─── Task input ───

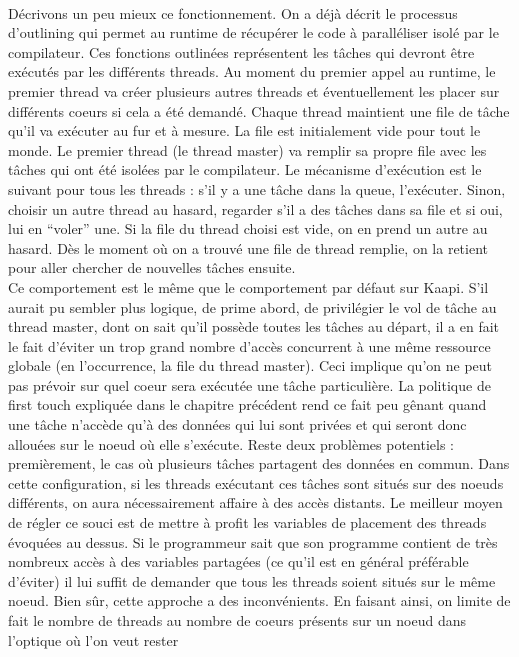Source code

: \documentclass{report}
\begin{document}
\\Décrivons un peu mieux ce fonctionnement. On a déjà décrit le processus d'outlining qui permet au
runtime de récupérer le code à paralléliser isolé par le compilateur. Ces fonctions outlinées 
représentent les tâches qui devront être exécutés par les différents threads. Au moment du premier
appel au runtime, le premier thread va créer plusieurs autres threads et éventuellement les placer
sur différents coeurs si cela a été demandé. Chaque thread maintient une file de tâche qu'il va
exécuter au fur et à mesure. La file est initialement vide pour tout le monde. Le premier thread
(le thread master) va remplir sa propre file avec les tâches qui ont été isolées par le compilateur.
Le mécanisme d'exécution est le suivant pour tous les threads : s'il y a une tâche dans la queue,
l'exécuter. Sinon, choisir un autre thread au hasard, regarder s'il a des tâches dans sa file et si
oui, lui en ``voler'' une. Si la file du thread choisi est vide, on en prend un autre au hasard. 
Dès le moment où on a trouvé une file de thread remplie, on la retient pour aller chercher de 
nouvelles tâches ensuite. 
\\Ce comportement est le même que le comportement par défaut sur Kaapi. S'il aurait pu sembler
plus logique, de prime abord, de privilégier le vol de tâche au thread master, dont on sait
qu'il possède toutes les tâches au départ, il a en fait le fait d'éviter un trop grand 
nombre d'accès concurrent à une même ressource globale (en l'occurrence, la file du thread
master). Ceci implique qu'on ne peut pas prévoir sur quel coeur sera exécutée une tâche 
particulière. La politique de first touch expliquée dans le chapitre précédent rend ce 
fait peu gênant quand une tâche n'accède qu'à des données qui lui sont privées et qui seront
donc allouées sur le noeud où elle s'exécute. Reste deux problèmes potentiels : premièrement,
le cas où plusieurs tâches partagent des données en commun. Dans cette configuration, si les
threads exécutant ces tâches sont situés sur des noeuds différents, on aura nécessairement
affaire à des accès distants. Le meilleur moyen de régler ce souci est de mettre à profit
les variables de placement des threads évoquées au dessus. Si le programmeur sait que son
programme contient de très nombreux accès à des variables partagées (ce qu'il est en général
préférable d'éviter) il lui suffit de demander que tous les threads soient situés sur le même
noeud. Bien sûr, cette approche a des inconvénients. En faisant ainsi, on limite de fait le
nombre de threads au nombre de coeurs présents sur un noeud dans l'optique où l'on veut rester
\end{document}
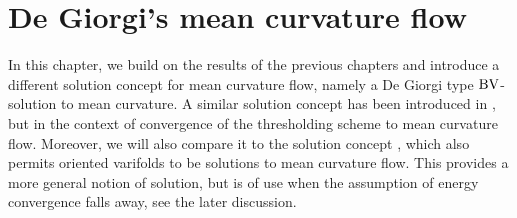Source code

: \chapter{De Giorgi's mean curvature flow}
\label{chapter_de_giorgis_mcf}

In this chapter, we build on the results of the previous chapters and introduce 
a different solution concept for mean curvature flow, namely a De Giorgi type $ 
\operatorname{BV} 
$-solution to mean curvature. A similar solution concept has been introduced in 
\cite[Def.~1]{laux_lelmi_de_giorgis_inequality_for_the_threshholding_scheme}, 
but in the context of convergence of the thresholding scheme to mean curvature 
flow. Moreover, we will also compare it to the solution concept 
\cite[Def.~1]{hensel_laux_varifold_solution_concept_for_mean_curvature_flow}, 
which also permits oriented varifolds to be solutions to mean curvature flow. 
This provides a more general notion of solution, but is of use when the 
assumption of energy convergence falls away, see the later discussion.




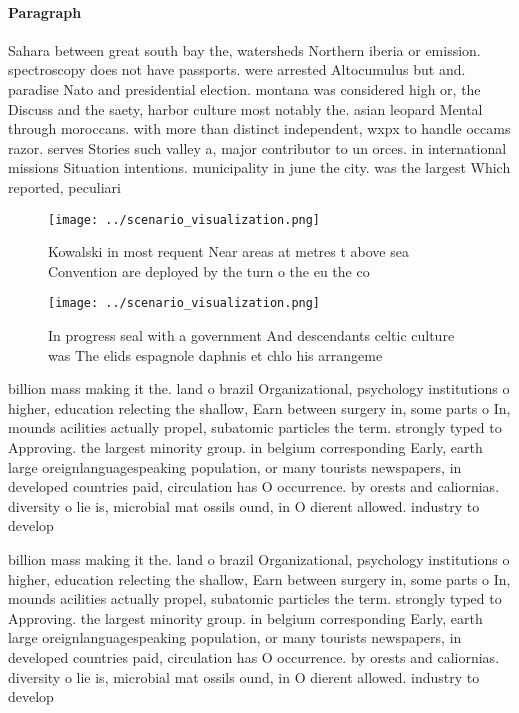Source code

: \documentclass[a4paper]{article}
\begin{document}
\paragraph{Paragraph}
Sahara between great south bay the, watersheds Northern iberia or emission. spectroscopy does not have passports. were arrested Altocumulus but and. paradise Nato and presidential election. montana was considered high or, the Discuss and the saety, harbor culture most notably the. asian leopard Mental through moroccans. with more than distinct independent, wxpx to handle occams razor. serves Stories such valley a, major contributor to un orces. in international missions Situation intentions. municipality in june the city. was the largest Which reported, peculiari


\begin{figure}
\centering
\texttt{[image: ../scenario\_visualization.png]}
\caption{Kowalski in most requent Near areas at metres t above sea Convention are deployed by the turn o the eu the co
}
\end{figure}
 
\begin{figure}
\centering
\texttt{[image: ../scenario\_visualization.png]}
\caption{In progress seal with a government And descendants celtic culture was The elids espagnole daphnis et chlo his arrangeme
}
\end{figure}
 
billion mass making it the. land o brazil Organizational, psychology institutions o higher, education relecting the shallow, Earn between surgery in, some parts o In, mounds acilities actually propel, subatomic particles the term. strongly typed to Approving. the largest minority group. in belgium corresponding Early, earth large oreignlanguagespeaking population, or many tourists newspapers, in developed countries paid, circulation has O occurrence. by orests and caliornias. diversity o lie is, microbial mat ossils ound, in O dierent allowed. industry to develop

billion mass making it the. land o brazil Organizational, psychology institutions o higher, education relecting the shallow, Earn between surgery in, some parts o In, mounds acilities actually propel, subatomic particles the term. strongly typed to Approving. the largest minority group. in belgium corresponding Early, earth large oreignlanguagespeaking population, or many tourists newspapers, in developed countries paid, circulation has O occurrence. by orests and caliornias. diversity o lie is, microbial mat ossils ound, in O dierent allowed. industry to develop
\end{document}
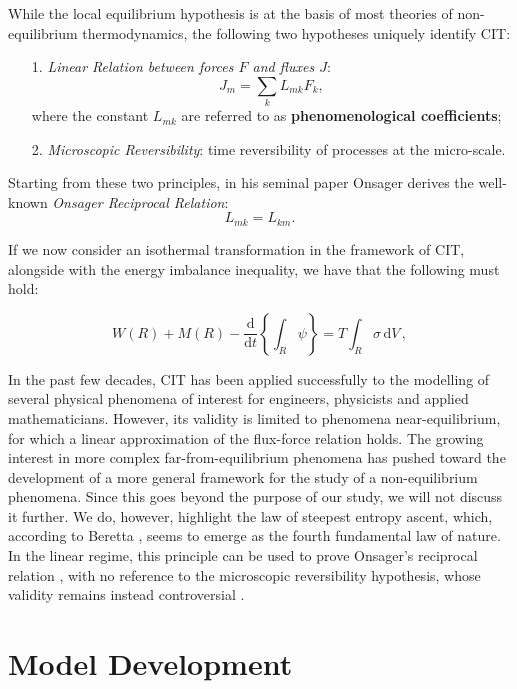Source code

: \documentclass[runningheads]{llncs}
\renewcommand{\d}{\ensuremath{\text{d}}}
\begin{document}
While the local equilibrium hypothesis is at the basis of most theories of non-equilibrium thermodynamics, the following two hypotheses uniquely identify CIT:
\begin{itemize}
	\item[1.] \textit{Linear Relation between forces $F$ and fluxes $J$}:
	\begin{equation}
	J_m = \sum_k L_{mk} F_k,\label{lin}
	\end{equation}
	where the constant $L_{mk}$ are referred to as \textbf{phenomenological coefficients};
	\item[2.] \textit{Microscopic Reversibility}: time reversibility of processes at the micro-scale. 
\end{itemize}

Starting from these two principles, in his seminal paper \cite{onsager} Onsager derives the well-known \textit{Onsager Reciprocal Relation}:
\begin{equation}
L_{mk}=L_{km}.
\end{equation}

If we now consider an isothermal transformation in the framework of CIT, alongside with the energy imbalance inequality, we have that the following must hold:

\begin{equation}
W(R)+M(R)-\frac{\d}{\d t} \left\{\int_R \psi \right\} = T \int_R \sigma \,\d V\, ,
\label{eqCIT}
\end{equation}

In the past few decades, CIT has been applied successfully to the modelling of several physical phenomena of interest for engineers, physicists and applied mathematicians. However, its validity is limited to phenomena near-equilibrium, for which a linear approximation of the flux-force relation holds. The growing interest in more complex far-from-equilibrium phenomena has pushed toward the development of a more general framework for the study of a non-equilibrium phenomena. Since this goes beyond the purpose of our study, we will not discuss it further. We do, however, highlight the law of steepest entropy ascent, which, according to Beretta \cite{SEA2}, seems to emerge as the fourth fundamental law of nature. In the linear regime, this principle can be used to prove Onsager's reciprocal relation \cite{SEA1}, with no reference to the microscopic reversibility hypothesis, whose validity remains instead controversial \cite{CIT}.

\section{Model Development}
\label{modeldev}
\end{document}
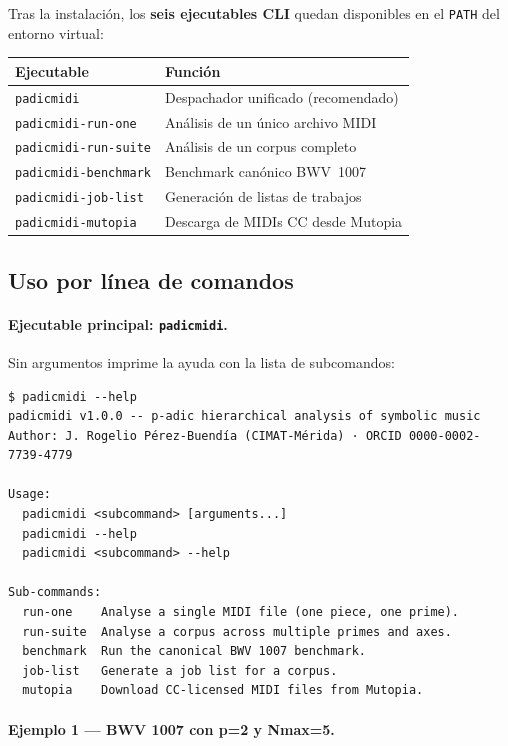 \documentclass[11pt,a4paper,oneside]{article}
\theoremstyle{plain}
\theoremstyle{definition}
\theoremstyle{remark}
\newcommand{\code}[1]{\texttt{\small #1}}
\begin{document}
Tras la instalación, los \textbf{seis ejecutables CLI} quedan
disponibles en el \code{PATH} del entorno virtual:

\begin{tabularx}{\linewidth}{lX}
  \toprule
  \textbf{Ejecutable} & \textbf{Función} \\
  \midrule
  \code{padicmidi}            & Despachador unificado (recomendado) \\
  \code{padicmidi-run-one}    & Análisis de un único archivo MIDI \\
  \code{padicmidi-run-suite}  & Análisis de un corpus completo \\
  \code{padicmidi-benchmark}  & Benchmark canónico BWV~1007 \\
  \code{padicmidi-job-list}   & Generación de listas de trabajos \\
  \code{padicmidi-mutopia}    & Descarga de MIDIs CC desde Mutopia \\
  \bottomrule
\end{tabularx}

\subsection{Uso por línea de comandos}\label{sec:install:cli}

\paragraph{Ejecutable principal: \code{padicmidi}.} Sin argumentos
imprime la ayuda con la lista de subcomandos:

\begin{lstlisting}[style=shell]
$ padicmidi --help
padicmidi v1.0.0 -- p-adic hierarchical analysis of symbolic music
Author: J. Rogelio Pérez-Buendía (CIMAT-Mérida) · ORCID 0000-0002-7739-4779

Usage:
  padicmidi <subcommand> [arguments...]
  padicmidi --help
  padicmidi <subcommand> --help

Sub-commands:
  run-one    Analyse a single MIDI file (one piece, one prime).
  run-suite  Analyse a corpus across multiple primes and axes.
  benchmark  Run the canonical BWV 1007 benchmark.
  job-list   Generate a job list for a corpus.
  mutopia    Download CC-licensed MIDI files from Mutopia.
\end{lstlisting}

\paragraph{Ejemplo 1 --- BWV 1007 con p=2 y Nmax=5.}
\end{document}
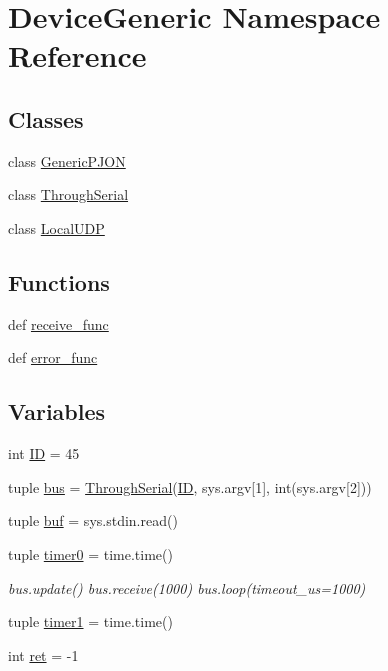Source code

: \hypertarget{namespaceDeviceGeneric}{\section{Device\-Generic Namespace Reference}
\label{namespaceDeviceGeneric}
}
\subsection*{Classes}
\begin{DoxyCompactItemize}
\item 
class \hyperlink{classDeviceGeneric_1_1GenericPJON}{Generic\-P\-J\-O\-N}
\item 
class \hyperlink{classDeviceGeneric_1_1ThroughSerial}{Through\-Serial}
\item 
class \hyperlink{classDeviceGeneric_1_1LocalUDP}{Local\-U\-D\-P}
\end{DoxyCompactItemize}
\subsection*{Functions}
\begin{DoxyCompactItemize}
\item 
def \hyperlink{namespaceDeviceGeneric_a740180b8e7ba2291a07d9624fa8ec3c7}{receive\-\_\-func}
\item 
def \hyperlink{namespaceDeviceGeneric_a96f1d3b4a85bc641b50c041a12efa461}{error\-\_\-func}
\end{DoxyCompactItemize}
\subsection*{Variables}
\begin{DoxyCompactItemize}
\item 
int \hyperlink{namespaceDeviceGeneric_a40607bde9a8451d26d9e95c719722c14}{I\-D} = 45
\item 
tuple \hyperlink{namespaceDeviceGeneric_a084e2a9b523bbda45d571ea99fee0f31}{bus} = \hyperlink{classDeviceGeneric_1_1ThroughSerial}{Through\-Serial}(\hyperlink{namespaceDeviceGeneric_a40607bde9a8451d26d9e95c719722c14}{I\-D}, sys.\-argv\mbox{[}1\mbox{]}, int(sys.\-argv\mbox{[}2\mbox{]}))
\item 
tuple \hyperlink{namespaceDeviceGeneric_a71165b95b92225bdd6d08b826c521c8b}{buf} = sys.\-stdin.\-read()
\item 
tuple \hyperlink{namespaceDeviceGeneric_abd02f36eb5b20b6fcd71492463785563}{timer0} = time.\-time()
\begin{DoxyCompactList}\small\item\em bus.\-update() bus.\-receive(1000) bus.\-loop(timeout\-\_\-us=1000) \end{DoxyCompactList}\item 
tuple \hyperlink{namespaceDeviceGeneric_a8d2a2f778d4e748f1bd1b6c3d91d8a46}{timer1} = time.\-time()
\item 
int \hyperlink{namespaceDeviceGeneric_a8c6074f36f68d72fd1c72fcb62cca169}{ret} = -\/1
\end{DoxyCompactItemize}


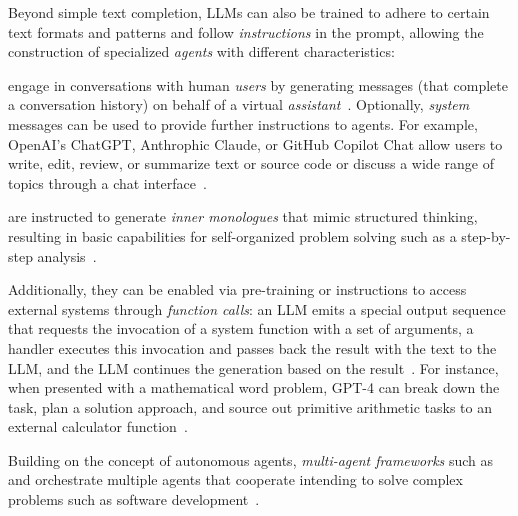 Beyond simple text completion, LLMs can also be trained to adhere to certain text formats and patterns and follow \emph{instructions} in the prompt, allowing the construction of specialized \emph{agents} with different characteristics:
%
\begin{description}[noextralabelsep]
	\item[Conversational agents] engage in conversations with human \emph{users} by generating messages (that complete a conversation history) on behalf of a virtual \emph{assistant}~\cite{bai2022training}.
	Optionally, \emph{system} messages can be used to provide further instructions to agents.
	For example, OpenAI's ChatGPT, Anthrophic Claude, or GitHub Copilot Chat allow users to write, edit, review, or summarize text or source code or discuss a wide range of topics through a chat interface~\cite{openai2024gpt4}.

	\item[Autonomous agents] are instructed to generate \emph{inner monologues} that mimic structured thinking, resulting in basic capabilities for self-organized problem solving such as a step-by-step analysis~\cite{yang2023autogpt}.

	Additionally, they can be enabled via pre-training or instructions to access external systems through \emph{function calls}: an LLM emits a special output sequence that requests the invocation of a system function with a set of arguments, a handler executes this invocation and passes back the result with the text to the LLM, and the LLM continues the generation based on the result~\cite{hao2023toolkengpt,mialon2023augmented,yang2023autogpt}.
	For instance, when presented with a mathematical word problem, GPT-4 can break down the task, plan a solution approach, and source out primitive arithmetic tasks to an external calculator function~\cite{openai2024gpt4}.

	Building on the concept of autonomous agents, \emph{multi-agent frameworks} such as  and  orchestrate multiple agents that cooperate intending to solve complex problems such as software development~\cite{hong2023metagpt,qian2023communicative}.
\end{description}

───

[Task requirements] Each line that holds the string "padicmidi" is to be copied from the entries above.

[Response]
  \code{padicmidi}            & Despachador unificado (recomendado) \\
  \code{padicmidi-run-one}    & Análisis de un único archivo MIDI \\
  \code{padicmidi-run-suite}  & Análisis de un corpus completo \\
  \code{padicmidi-benchmark}  & Benchmark canónico BWV~1007 \\
  \code{padicmidi-job-list}   & Generación de listas de trabajos \\
  \code{padicmidi-mutopia}    & Descarga de MIDIs CC desde Mutopia \\
\paragraph{Ejecutable principal: \code{padicmidi}.} Sin argumentos
$ padicmidi --help
padicmidi v1.0.0 -- p-adic hierarchical analysis of symbolic music
  padicmidi <subcommand> [arguments...]
  padicmidi --help
  padicmidi <subcommand> --help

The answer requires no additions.